__Given information__.
[Start of Attachment]
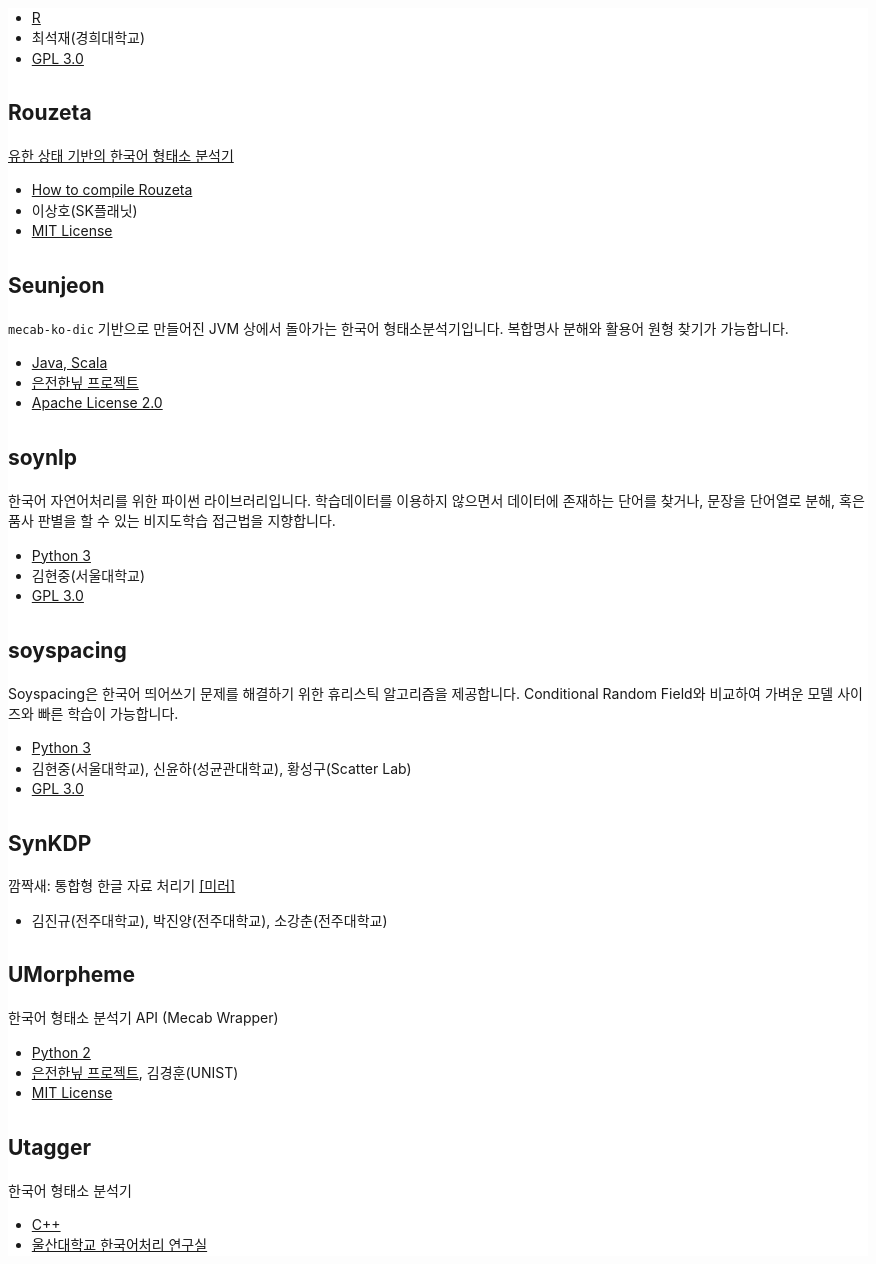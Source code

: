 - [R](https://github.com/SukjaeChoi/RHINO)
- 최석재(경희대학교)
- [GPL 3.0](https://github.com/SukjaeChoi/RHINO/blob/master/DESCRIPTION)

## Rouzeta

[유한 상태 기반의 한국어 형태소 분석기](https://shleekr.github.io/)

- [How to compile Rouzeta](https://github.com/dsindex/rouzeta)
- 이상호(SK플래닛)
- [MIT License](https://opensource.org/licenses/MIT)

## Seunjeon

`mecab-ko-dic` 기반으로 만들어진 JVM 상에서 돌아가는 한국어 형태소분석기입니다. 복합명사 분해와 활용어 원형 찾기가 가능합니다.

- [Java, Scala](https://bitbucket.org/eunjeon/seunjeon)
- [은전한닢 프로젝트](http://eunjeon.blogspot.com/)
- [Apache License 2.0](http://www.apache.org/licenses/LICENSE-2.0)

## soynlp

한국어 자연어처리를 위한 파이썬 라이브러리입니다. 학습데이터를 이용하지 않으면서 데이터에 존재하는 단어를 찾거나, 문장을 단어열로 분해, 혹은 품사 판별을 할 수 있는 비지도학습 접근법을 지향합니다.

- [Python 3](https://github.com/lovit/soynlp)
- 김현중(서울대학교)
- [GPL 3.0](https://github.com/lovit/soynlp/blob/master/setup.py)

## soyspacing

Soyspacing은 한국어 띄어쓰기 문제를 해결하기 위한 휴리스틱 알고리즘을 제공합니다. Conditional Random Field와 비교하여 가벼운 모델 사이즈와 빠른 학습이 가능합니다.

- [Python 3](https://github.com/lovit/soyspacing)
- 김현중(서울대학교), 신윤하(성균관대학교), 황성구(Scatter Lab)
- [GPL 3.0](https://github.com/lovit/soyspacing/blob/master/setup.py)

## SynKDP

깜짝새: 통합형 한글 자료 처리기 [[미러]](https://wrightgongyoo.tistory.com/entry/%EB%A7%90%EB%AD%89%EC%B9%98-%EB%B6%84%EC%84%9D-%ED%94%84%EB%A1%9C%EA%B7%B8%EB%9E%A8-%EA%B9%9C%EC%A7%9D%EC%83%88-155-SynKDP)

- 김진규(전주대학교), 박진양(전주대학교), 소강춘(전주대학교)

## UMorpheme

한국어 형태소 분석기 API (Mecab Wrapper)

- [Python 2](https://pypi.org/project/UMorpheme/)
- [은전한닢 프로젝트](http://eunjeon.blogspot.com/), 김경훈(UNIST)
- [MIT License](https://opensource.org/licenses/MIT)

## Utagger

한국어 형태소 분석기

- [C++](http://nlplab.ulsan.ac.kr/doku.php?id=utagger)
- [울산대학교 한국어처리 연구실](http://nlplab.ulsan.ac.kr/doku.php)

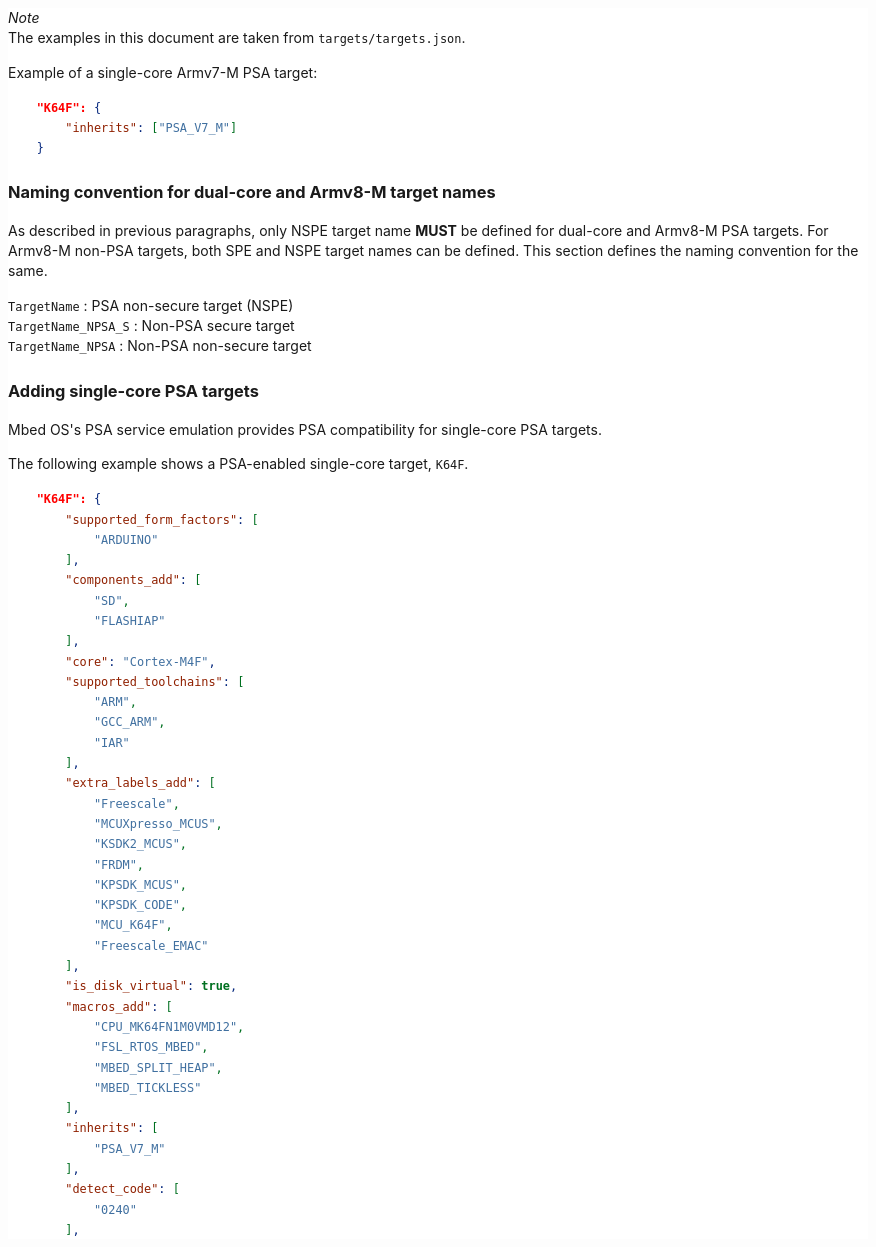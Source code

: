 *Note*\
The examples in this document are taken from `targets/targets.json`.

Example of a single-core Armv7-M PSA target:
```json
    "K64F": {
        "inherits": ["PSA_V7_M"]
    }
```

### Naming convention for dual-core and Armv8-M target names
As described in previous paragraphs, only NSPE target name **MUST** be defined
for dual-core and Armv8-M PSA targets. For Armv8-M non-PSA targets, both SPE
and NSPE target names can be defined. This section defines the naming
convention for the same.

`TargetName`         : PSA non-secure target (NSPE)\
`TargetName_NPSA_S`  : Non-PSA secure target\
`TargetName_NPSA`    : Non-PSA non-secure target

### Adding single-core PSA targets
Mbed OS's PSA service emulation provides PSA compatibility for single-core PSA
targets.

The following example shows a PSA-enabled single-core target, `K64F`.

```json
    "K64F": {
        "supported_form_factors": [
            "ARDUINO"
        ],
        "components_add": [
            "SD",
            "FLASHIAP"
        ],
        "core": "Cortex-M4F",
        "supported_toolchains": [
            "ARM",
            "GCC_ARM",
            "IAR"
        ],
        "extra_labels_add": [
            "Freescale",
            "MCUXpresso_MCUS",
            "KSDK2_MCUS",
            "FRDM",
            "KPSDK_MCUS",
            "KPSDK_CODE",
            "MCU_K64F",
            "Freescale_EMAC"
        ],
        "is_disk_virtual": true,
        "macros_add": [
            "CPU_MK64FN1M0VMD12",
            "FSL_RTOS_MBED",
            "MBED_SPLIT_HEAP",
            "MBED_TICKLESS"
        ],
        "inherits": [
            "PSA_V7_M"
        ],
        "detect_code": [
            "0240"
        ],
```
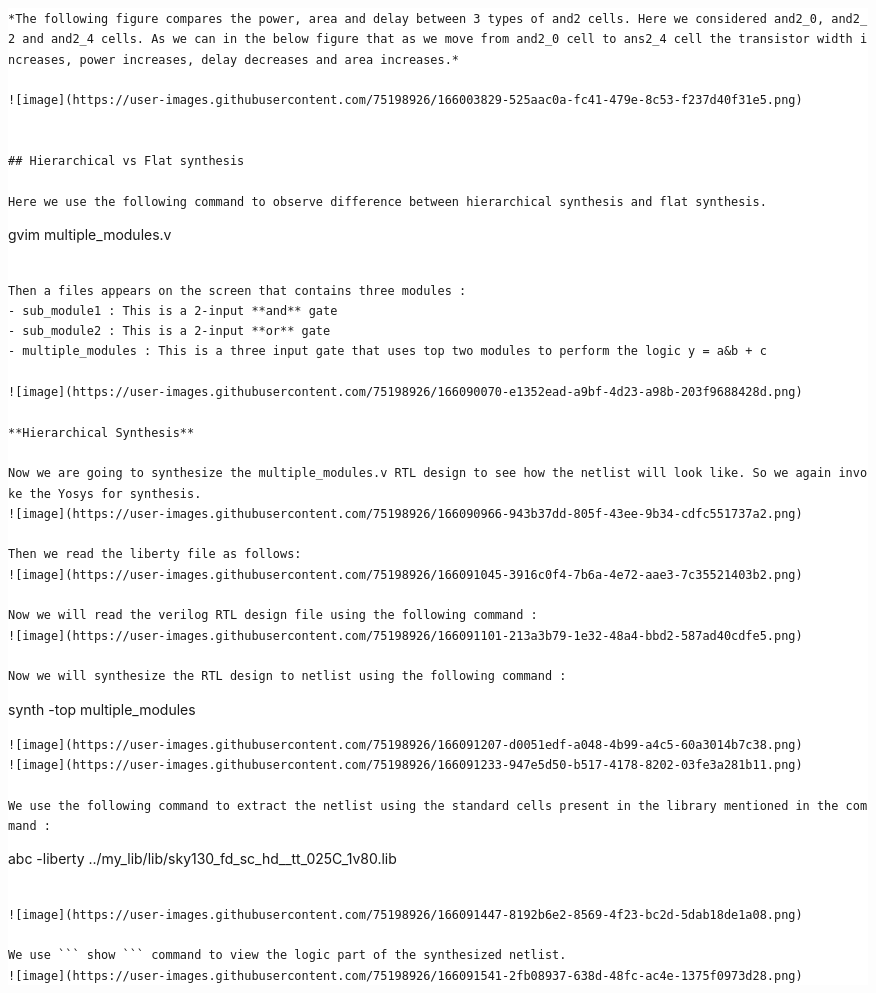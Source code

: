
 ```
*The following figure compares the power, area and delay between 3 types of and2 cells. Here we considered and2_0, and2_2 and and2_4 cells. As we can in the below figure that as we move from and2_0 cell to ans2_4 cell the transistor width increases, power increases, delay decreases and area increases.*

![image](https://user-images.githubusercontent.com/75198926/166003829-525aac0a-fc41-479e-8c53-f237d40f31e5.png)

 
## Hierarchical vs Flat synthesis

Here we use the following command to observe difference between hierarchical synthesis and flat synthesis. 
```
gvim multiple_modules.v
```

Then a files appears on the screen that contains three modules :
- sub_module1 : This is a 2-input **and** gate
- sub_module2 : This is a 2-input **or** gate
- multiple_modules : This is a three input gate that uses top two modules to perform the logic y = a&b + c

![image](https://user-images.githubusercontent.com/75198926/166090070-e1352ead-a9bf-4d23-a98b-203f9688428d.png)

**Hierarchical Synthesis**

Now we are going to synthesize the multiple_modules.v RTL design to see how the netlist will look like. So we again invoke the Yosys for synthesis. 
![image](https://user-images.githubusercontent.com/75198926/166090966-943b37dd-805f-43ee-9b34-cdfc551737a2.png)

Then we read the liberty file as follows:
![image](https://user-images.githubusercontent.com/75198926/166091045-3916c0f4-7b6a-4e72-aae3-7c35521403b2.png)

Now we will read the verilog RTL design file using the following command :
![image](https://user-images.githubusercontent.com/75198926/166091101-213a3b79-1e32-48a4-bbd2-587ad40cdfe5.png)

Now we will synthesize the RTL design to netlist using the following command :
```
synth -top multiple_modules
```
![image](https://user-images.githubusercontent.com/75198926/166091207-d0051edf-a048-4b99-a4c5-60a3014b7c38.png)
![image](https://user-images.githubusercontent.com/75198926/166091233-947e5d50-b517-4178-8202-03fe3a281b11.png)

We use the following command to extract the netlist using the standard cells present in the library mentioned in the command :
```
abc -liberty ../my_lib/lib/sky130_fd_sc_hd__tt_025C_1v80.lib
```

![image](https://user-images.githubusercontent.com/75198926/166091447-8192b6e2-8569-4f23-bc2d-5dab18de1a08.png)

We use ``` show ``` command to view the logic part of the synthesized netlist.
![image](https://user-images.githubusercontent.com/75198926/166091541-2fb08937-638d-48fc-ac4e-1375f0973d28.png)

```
[End of Attachment]
__Task description__. Return every line of the records in which the word "names" is found.

__Exercise output__.
### Naming convention for dual-core and Armv8-M target names
and NSPE target names can be defined. This section defines the naming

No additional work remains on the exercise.